At a time when petrol prices have shot up the roof (they always have, depending), there will be people filling up their big engine tanked vehicles without checking the price per litre, while you peep at them from inside a matatu, because you can no longer afford to fuel your car. As you review your kitchen budget to bare minimum during bad economic times, there are people who will not blink at spending ridiculous amounts in expensive restaurants, paying bills bigger than your monthly house spending.

For the economically challenged, the over-spending by some people can be hard to fathom. It can hurt, it can make you angry at life. But, like in George Orwell’s Animal Farm, some animals are more equal than others. Life is designed to have servants and masters. Unfortunately, only fate has a say in it.

Fate has the ultimate say, because it is not like these people work harder – it is possible they work smarter, but often, it is being at the right place at the right time. This piece was inspired by a conversation I had with someone in my village. For six days a week, he is in a tea farm by four-thirty in the morning, only source of light being a headlamp. Eight thirty, as his tea harvest is weighed, he has breakfast served by one of those enterprising ladies who make affordable food for casual labourers. You would think he would go home to rest because, working at dawn in dew and darkness can wear out just about anyone. Not him. He reports to a mjengo site and works until four o’clock in the afternoon.

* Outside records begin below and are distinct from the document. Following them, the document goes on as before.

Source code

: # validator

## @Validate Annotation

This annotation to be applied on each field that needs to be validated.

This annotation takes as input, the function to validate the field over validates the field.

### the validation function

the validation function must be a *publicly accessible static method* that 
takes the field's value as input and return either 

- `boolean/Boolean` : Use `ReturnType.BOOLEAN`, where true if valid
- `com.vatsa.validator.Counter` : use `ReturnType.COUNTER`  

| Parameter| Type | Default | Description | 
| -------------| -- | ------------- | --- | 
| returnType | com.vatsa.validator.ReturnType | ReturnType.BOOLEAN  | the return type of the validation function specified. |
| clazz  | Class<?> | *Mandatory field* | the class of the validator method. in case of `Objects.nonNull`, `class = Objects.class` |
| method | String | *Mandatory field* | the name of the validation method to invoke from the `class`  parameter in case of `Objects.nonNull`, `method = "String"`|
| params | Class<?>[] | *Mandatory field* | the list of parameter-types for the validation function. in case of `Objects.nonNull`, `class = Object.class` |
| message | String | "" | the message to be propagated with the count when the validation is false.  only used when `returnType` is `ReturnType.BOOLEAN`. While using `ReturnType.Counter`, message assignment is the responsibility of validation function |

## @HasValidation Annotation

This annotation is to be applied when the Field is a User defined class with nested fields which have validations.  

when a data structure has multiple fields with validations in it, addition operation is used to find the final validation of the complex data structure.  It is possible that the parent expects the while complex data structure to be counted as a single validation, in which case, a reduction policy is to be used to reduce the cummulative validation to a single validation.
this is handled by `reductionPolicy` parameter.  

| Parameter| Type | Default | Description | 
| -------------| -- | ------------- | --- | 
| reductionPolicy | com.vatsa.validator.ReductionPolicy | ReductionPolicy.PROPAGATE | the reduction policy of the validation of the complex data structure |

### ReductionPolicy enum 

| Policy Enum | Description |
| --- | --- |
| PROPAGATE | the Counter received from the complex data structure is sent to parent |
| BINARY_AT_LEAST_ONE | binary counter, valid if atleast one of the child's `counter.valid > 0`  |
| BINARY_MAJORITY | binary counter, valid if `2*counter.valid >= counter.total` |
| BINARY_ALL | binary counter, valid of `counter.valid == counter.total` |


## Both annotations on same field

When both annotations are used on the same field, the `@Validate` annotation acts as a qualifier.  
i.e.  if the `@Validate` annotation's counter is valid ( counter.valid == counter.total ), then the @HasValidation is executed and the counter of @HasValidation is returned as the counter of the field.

He stops by the local butchery, drinks bone soup and a few pieces of cow-head eat as he catches up with the village gossip. By nine, he hits the sack, and prays that the obligations he is still to meet do not keep him awake at night. And the cycle continues the following day. This man has no other life, he does not even have time to catch up with his own family because he is often too tired to talk.

When the economy is bad, like now (and every time), prices of everything escalate, but his salary does not. If before he was able to save two hundred shillings, he is left with a hundred, or nothing, or negative, meaning he might have to get a night-guard job to top up the deficit.

The economy is (perpetually) bad for him, but is it bad for his employer? No, because when the price of production goes up, his employer passes the buck to his customers. Unfortunately he forgets to raise salaries, so he ends up making more.

As his worker gets a third job and less sleep just to keep his feet on the ground, the employer buys a new car to keep his feet off the ground.

This holiday season, do something for the economically challenged.